ENTRIES PROVIDED —

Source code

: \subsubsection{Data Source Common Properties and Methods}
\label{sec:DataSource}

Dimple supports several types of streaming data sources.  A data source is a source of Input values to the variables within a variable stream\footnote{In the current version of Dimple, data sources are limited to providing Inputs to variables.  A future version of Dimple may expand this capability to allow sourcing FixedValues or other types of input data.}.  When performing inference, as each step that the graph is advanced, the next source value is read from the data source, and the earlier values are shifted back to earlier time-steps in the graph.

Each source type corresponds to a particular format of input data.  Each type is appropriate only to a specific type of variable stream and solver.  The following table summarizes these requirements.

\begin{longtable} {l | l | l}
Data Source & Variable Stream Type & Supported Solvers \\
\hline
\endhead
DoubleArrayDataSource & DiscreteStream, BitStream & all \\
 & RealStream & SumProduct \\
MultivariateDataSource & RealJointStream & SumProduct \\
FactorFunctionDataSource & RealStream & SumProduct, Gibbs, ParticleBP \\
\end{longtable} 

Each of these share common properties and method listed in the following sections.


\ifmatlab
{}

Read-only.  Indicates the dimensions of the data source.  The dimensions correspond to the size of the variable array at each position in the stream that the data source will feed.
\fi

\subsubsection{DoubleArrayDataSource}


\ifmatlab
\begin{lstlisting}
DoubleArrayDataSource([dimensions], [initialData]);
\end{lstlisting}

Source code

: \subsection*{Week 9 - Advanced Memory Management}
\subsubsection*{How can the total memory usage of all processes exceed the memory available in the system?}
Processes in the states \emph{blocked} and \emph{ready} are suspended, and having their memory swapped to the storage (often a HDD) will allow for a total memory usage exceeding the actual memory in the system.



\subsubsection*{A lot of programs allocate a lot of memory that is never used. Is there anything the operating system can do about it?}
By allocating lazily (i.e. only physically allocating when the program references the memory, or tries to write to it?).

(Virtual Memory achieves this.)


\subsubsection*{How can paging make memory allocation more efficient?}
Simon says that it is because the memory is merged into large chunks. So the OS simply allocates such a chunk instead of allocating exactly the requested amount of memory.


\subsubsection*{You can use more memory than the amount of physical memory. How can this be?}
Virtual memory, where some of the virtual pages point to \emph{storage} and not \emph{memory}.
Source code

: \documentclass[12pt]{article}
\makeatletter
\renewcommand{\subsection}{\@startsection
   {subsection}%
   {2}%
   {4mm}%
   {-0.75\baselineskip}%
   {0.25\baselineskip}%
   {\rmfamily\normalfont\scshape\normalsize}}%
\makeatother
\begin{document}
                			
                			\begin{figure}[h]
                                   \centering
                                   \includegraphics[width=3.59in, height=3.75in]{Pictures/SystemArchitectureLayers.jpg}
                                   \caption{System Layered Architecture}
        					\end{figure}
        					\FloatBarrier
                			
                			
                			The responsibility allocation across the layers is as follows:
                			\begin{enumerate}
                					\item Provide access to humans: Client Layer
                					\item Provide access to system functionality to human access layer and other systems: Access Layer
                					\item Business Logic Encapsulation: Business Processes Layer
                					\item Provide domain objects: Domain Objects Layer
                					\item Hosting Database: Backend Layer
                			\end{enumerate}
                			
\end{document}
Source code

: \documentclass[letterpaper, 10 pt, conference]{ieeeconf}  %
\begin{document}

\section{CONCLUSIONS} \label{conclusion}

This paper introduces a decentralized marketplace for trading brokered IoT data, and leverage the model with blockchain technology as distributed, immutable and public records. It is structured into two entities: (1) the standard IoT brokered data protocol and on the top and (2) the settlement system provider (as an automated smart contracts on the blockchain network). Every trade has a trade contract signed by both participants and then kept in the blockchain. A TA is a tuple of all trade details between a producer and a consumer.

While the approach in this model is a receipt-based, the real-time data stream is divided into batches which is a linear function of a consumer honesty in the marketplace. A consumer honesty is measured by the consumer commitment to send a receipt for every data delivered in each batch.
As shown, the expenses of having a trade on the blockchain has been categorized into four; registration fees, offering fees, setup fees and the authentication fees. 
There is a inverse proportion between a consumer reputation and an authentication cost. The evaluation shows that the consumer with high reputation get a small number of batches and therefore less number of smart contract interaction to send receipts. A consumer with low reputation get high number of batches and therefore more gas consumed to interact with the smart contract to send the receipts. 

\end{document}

WHAT TO PRODUCE —
Only lines that hold the string "these" belong in the answer, so copy every one of them from the records.

EXERCISE ANSWER —
Each source type corresponds to a particular format of input data.  Each type is appropriate only to a specific type of variable stream and solver.  The following table summarizes these requirements.
Each of these share common properties and method listed in the following sections.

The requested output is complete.